Dr. Aditya Bardia: Hello. I'm Aditya Bardia, a breast medical oncologist at Massachusetts General Hospital, Harvard Medical School, Boston.
Today, we'll review potential role of Elacestrant for the treatment of metastatic ER-positive HER2-negative breast cancer. We'll start with an overview of metastatic ER-positive breast cancer, the current landscape, and then review the EMERALD trial with I Elacestrant for metastatic ER-positive breast cancer.
Metastatic ER-positive HER2-negative breast cancer represents a subset of metastatic disease. Metastatic disease refers to patients who have evidence of breast cancer outside of the breast in the bones, liver, or other organs. ER-positive refers to tumors that express estrogen receptors and do not have HER2 amplification so therefore HER2-negative. In general, tissue biopsy is the mainstay for diagnosis of metastatic ER-positive HER2-negative breast cancer. It helps with confirmation of the diagnosis and also evaluation of the receptors.

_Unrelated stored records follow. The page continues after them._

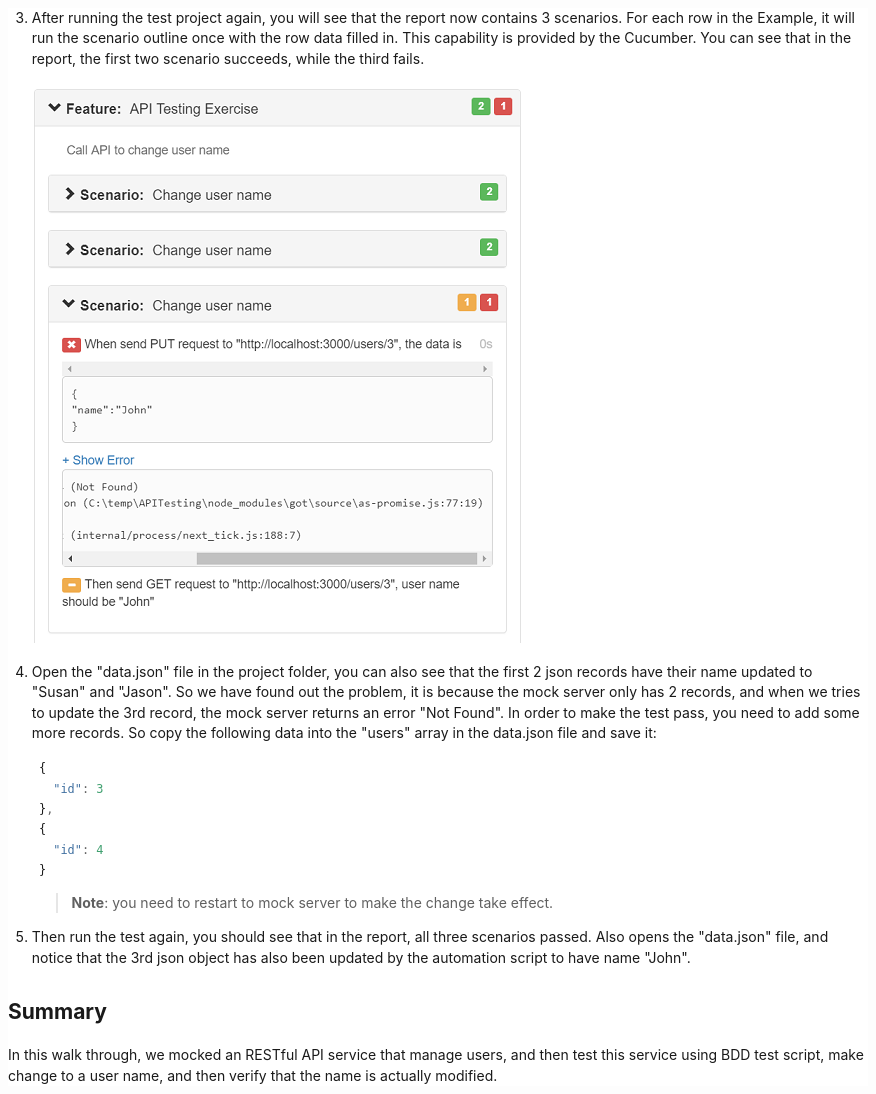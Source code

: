 3. After running the test project again, you will see that the report now contains 3 scenarios. For each row in the Example, it will run the scenario outline once with the row data filled in. This capability is provided by the Cucumber. You can see that in the report, the first two scenario succeeds, while the third fails.

   ![](../.gitbook/assets/2_api_data_report.png)

4. Open the "data.json" file in the project folder, you can also see that the first 2 json records have their name updated to "Susan" and "Jason". So we have found out the problem, it is because the mock server only has 2 records, and when we tries to update the 3rd record, the mock server returns an error "Not Found". In order to make the test pass, you need to add some more records. So copy the following data into the "users" array in the data.json file and save it:

   ```javascript
    {
      "id": 3
    },
    {
      "id": 4
    }
   ```

   > **Note**: you need to restart to mock server to make the change take effect.

5. Then run the test again, you should see that in the report, all three scenarios passed. Also opens the "data.json" file, and notice that the 3rd json object has also been updated by the automation script to have name "John".

## Summary

In this walk through, we mocked an RESTful API service that manage users, and then test this service using BDD test script, make change to a user name, and then verify that the name is actually modified.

Endocrine-based therapy is the mainstay of management of metastatic ER-positive HER2-negative breast cancer. It's also the mainstay of management for early ER-positive HER2-negative breast cancer. For metastatic ER-positive HER2-negative metastatic breast cancer, the first line of therapy includes endocrine therapy with a CDK4/6 inhibitor. Usually, it's aromatase inhibitor, but in specific situations fulvestrant is used as the first line endocrine therapy in combination with a CDK4/6 inhibitor. Options for CDK4/6 inhibitors include ribociclib, abemaciclib, and palbociclib. We've seen improvement in overall survival with the use of endocrine therapy plus abema, endocrine therapy plus ribociclib in the first-line setting.